Keeping a sketchbook -- Why??

Under The Loupe #4: Keeping a Sketchbook

This week we are going to take a brief look at the benefits of maintaining a sketchbook and the impact it can have on your own creative process. To be thorough in the context of this series, let’s define a “sketchbook” as a place to store simple visual representations of ideas and concepts.
Sketchbooks are about as basic as it gets when you are talking about visual design. You, a pencil, and some paper. But oh, the power these simple tools hold! Sketchbooks take many forms, and at times the actual sketchbook can be it’s own form of expression. They range from the stylish Moleskine, to basic art store brand, to handmade stacks of stapled paper. You don’t need to be a great artist to have one, and you don’t need to be trained in… well, anything. Sketchbooks aren’t as expensive as software, but they can be much more powerful.

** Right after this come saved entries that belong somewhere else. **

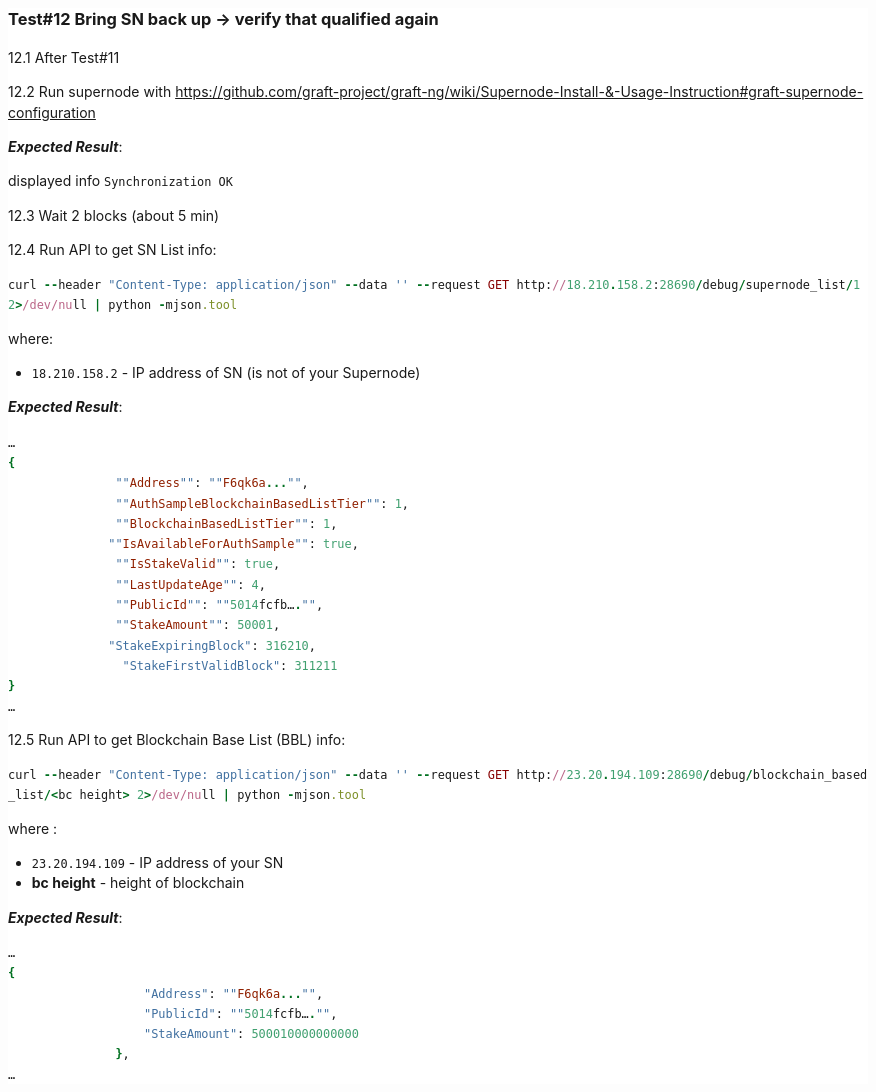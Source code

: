 ### Test#12 Bring SN back up -> verify that qualified again


12.1 After Test#11

12.2 Run supernode with https://github.com/graft-project/graft-ng/wiki/Supernode-Install-&-Usage-Instruction#graft-supernode-configuration 

**_Expected Result_**: 


displayed info `Synchronization OK` 
 
12.3 Wait 2 blocks (about 5 min)

12.4 Run API to get SN List info:

```ruby
curl --header "Content-Type: application/json" --data '' --request GET http://18.210.158.2:28690/debug/supernode_list/1 2>/dev/null | python -mjson.tool
```

where:

- `18.210.158.2` - IP address of SN (is not of your Supernode)

**_Expected Result_**:

```ruby
…
{
               ""Address"": ""F6qk6a..."",
               ""AuthSampleBlockchainBasedListTier"": 1,
               ""BlockchainBasedListTier"": 1,
              ""IsAvailableForAuthSample"": true,
               ""IsStakeValid"": true,
               ""LastUpdateAge"": 4,
               ""PublicId"": ""5014fcfb…."",
               ""StakeAmount"": 50001,
              "StakeExpiringBlock": 316210,
                "StakeFirstValidBlock": 311211
}
…
```

12.5 Run API to get Blockchain Base List (BBL) info:

```ruby
curl --header "Content-Type: application/json" --data '' --request GET http://23.20.194.109:28690/debug/blockchain_based_list/<bc height> 2>/dev/null | python -mjson.tool
```

where :

- `23.20.194.109` - IP address of your SN
- **bc height** - height of blockchain

**_Expected Result_**:

```ruby
…
{
                   "Address": ""F6qk6a..."",
                   "PublicId": ""5014fcfb…."",
                   "StakeAmount": 500010000000000
               },
…
```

Designers need to be visual leeches, constantly cataloguing and recording information like a camera that’s always snapping photos. As designers we really never stop working, every thing thing we see, every thing we hear and experience shapes our creative process. A sketchbook serves as a physical repository for all of those outside stimuli. I use my sketchbook often to scrawl down ideas before I forget them or to quickly flesh out concepts. It serves as a timely archive of where I have been and what I’ve done. Because I created everything inside, it takes on a new life as a book of my ideas. It’s not a design annual or a gallery of websites; it’s a book of my concepts that I can always go back to and reference for future work.
Have you ever gotten an idea for a design in your head that you think is great, only to find out once you have it in Photoshop that it wasn’t as wonderful as you thought? Me too. Sketchbooks fuel that all important need to see an idea realized. But, the difference is that there is very little commitment and time involved in evolving your ideas on paper before getting to the computer. Due to this, you are able to cycle through many permutations of one idea which will often lead you to more ideas. Most times you end up in a far better place than where you started.

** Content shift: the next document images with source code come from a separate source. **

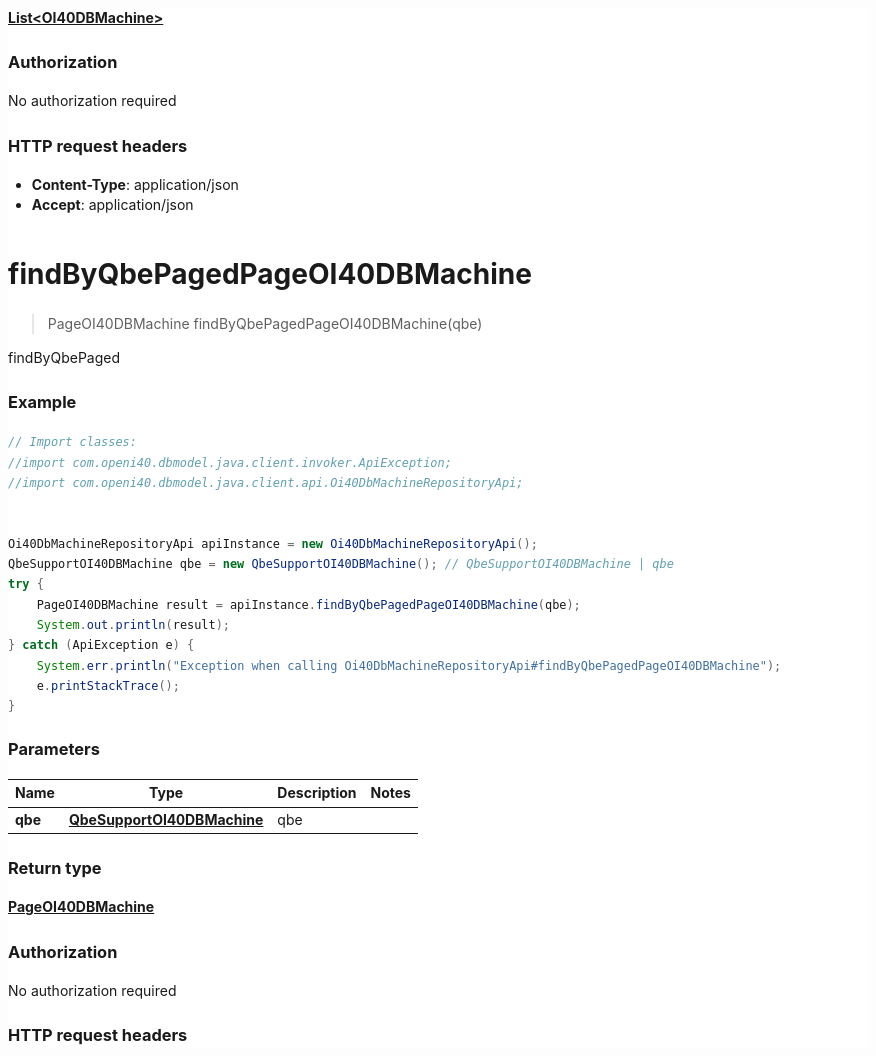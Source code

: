 [**List&lt;OI40DBMachine&gt;**](OI40DBMachine.md)

### Authorization

No authorization required

### HTTP request headers

 - **Content-Type**: application/json
 - **Accept**: application/json

<a name="findByQbePagedPageOI40DBMachine"></a>
# **findByQbePagedPageOI40DBMachine**
> PageOI40DBMachine findByQbePagedPageOI40DBMachine(qbe)

findByQbePaged

### Example
```java
// Import classes:
//import com.openi40.dbmodel.java.client.invoker.ApiException;
//import com.openi40.dbmodel.java.client.api.Oi40DbMachineRepositoryApi;


Oi40DbMachineRepositoryApi apiInstance = new Oi40DbMachineRepositoryApi();
QbeSupportOI40DBMachine qbe = new QbeSupportOI40DBMachine(); // QbeSupportOI40DBMachine | qbe
try {
    PageOI40DBMachine result = apiInstance.findByQbePagedPageOI40DBMachine(qbe);
    System.out.println(result);
} catch (ApiException e) {
    System.err.println("Exception when calling Oi40DbMachineRepositoryApi#findByQbePagedPageOI40DBMachine");
    e.printStackTrace();
}
```

### Parameters

Name | Type | Description  | Notes
------------- | ------------- | ------------- | -------------
 **qbe** | [**QbeSupportOI40DBMachine**](QbeSupportOI40DBMachine.md)| qbe |

### Return type

[**PageOI40DBMachine**](PageOI40DBMachine.md)

### Authorization

No authorization required

### HTTP request headers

Since design is about communication, much of the real design lies within the ideas behind it. Most times design is not created by the medium, it is created in the mind of the designer. The design is therefore only realized by the medium. One thing I have been reminded of over the years is that design and communication are both skills. Like any skill, the more you practice it, the more you will improve. Keeping a sketchbook will make you a better designer and a better thinker.